## [What the exercise asks]
Look for the word "testing" in the records, and copy each line where it appears.

⟨

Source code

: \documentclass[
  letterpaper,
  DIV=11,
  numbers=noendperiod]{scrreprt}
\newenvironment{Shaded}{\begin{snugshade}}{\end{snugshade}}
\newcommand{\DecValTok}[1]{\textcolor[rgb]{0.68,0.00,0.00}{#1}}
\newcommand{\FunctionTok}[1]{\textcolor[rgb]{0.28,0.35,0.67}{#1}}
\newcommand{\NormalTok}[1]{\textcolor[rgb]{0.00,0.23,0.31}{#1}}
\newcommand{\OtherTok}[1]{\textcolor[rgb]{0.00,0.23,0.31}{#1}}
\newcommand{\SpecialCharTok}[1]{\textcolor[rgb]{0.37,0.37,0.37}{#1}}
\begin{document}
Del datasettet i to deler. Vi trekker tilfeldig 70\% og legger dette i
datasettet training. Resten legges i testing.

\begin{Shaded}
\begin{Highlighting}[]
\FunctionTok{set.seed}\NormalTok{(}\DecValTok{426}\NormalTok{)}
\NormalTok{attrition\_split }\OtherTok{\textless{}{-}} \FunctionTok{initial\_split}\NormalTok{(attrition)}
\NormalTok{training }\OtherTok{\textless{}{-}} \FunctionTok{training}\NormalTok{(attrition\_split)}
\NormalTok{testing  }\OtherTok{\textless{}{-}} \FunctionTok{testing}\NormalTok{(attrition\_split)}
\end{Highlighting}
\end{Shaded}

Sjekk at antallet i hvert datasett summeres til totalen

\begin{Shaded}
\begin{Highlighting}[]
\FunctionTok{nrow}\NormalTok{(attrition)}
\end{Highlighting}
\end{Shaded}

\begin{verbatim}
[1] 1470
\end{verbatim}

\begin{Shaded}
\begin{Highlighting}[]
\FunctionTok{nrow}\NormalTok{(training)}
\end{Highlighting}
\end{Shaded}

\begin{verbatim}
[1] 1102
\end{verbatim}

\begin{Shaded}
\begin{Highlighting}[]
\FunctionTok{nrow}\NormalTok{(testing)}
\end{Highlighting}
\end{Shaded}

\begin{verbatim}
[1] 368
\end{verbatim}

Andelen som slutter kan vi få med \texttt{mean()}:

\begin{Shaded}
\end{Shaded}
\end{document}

⟩

## [Solution for this task]
datasettet training. Resten legges i testing.
\NormalTok{testing  }\OtherTok{\textless{}{-}} \FunctionTok{testing}\NormalTok{(attrition\_split)}
\FunctionTok{nrow}\NormalTok{(testing)}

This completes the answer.